- [Exercise]: Where the string "relacionamentos" shows up in a line of the records, copy that line.

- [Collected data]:
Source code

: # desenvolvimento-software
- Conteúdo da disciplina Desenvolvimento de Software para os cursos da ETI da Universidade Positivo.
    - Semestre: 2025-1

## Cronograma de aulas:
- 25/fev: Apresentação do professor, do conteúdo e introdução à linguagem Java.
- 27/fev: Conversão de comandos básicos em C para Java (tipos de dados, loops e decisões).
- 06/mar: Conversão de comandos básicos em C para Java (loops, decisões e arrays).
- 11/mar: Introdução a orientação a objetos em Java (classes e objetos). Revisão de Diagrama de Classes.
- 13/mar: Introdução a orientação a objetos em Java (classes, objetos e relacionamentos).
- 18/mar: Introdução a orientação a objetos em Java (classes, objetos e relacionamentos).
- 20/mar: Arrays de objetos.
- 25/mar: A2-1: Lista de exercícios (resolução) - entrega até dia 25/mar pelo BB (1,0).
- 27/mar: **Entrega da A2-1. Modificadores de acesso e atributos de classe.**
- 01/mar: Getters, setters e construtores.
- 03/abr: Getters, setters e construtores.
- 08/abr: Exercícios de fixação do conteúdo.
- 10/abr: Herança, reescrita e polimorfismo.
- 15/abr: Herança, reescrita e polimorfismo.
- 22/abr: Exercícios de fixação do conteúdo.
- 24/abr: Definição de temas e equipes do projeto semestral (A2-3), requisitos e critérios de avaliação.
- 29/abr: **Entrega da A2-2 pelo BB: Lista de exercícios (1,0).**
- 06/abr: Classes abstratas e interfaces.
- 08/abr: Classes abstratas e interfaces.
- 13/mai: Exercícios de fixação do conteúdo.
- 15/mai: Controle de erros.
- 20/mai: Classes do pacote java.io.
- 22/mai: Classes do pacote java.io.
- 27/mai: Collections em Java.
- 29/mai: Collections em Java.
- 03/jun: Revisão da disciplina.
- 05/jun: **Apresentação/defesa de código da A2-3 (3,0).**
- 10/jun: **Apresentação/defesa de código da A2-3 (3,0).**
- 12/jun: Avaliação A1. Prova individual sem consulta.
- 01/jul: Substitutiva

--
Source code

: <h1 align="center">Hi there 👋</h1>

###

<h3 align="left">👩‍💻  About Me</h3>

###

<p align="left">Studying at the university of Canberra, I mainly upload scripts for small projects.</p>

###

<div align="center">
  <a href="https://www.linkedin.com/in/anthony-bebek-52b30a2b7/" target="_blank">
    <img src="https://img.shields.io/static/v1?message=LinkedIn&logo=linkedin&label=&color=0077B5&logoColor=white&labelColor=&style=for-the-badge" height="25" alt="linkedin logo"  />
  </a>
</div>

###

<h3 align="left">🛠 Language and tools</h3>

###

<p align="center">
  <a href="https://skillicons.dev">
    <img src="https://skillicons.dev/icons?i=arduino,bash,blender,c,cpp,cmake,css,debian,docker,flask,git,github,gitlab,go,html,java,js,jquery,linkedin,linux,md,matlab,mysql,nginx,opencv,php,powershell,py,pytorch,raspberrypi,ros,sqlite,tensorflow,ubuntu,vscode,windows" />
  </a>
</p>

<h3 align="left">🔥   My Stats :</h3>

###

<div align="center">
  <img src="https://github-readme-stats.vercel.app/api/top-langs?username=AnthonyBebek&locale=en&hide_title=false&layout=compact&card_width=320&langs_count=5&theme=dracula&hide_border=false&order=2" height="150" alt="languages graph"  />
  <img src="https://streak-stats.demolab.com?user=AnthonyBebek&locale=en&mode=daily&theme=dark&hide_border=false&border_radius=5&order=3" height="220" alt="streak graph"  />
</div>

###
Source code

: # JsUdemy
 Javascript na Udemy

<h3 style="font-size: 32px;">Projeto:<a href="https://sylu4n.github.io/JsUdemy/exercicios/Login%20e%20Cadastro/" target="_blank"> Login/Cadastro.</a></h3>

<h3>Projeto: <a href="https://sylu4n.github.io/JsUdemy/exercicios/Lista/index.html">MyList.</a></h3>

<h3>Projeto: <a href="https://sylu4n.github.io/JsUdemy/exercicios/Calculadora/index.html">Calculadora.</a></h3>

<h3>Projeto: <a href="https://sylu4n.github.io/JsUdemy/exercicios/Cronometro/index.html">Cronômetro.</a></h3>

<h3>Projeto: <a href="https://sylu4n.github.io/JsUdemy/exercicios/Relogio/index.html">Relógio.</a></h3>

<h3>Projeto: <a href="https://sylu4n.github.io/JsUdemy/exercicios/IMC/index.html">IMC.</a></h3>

- [Task response]:
- 13/mar: Introdução a orientação a objetos em Java (classes, objetos e relacionamentos).
- 18/mar: Introdução a orientação a objetos em Java (classes, objetos e relacionamentos).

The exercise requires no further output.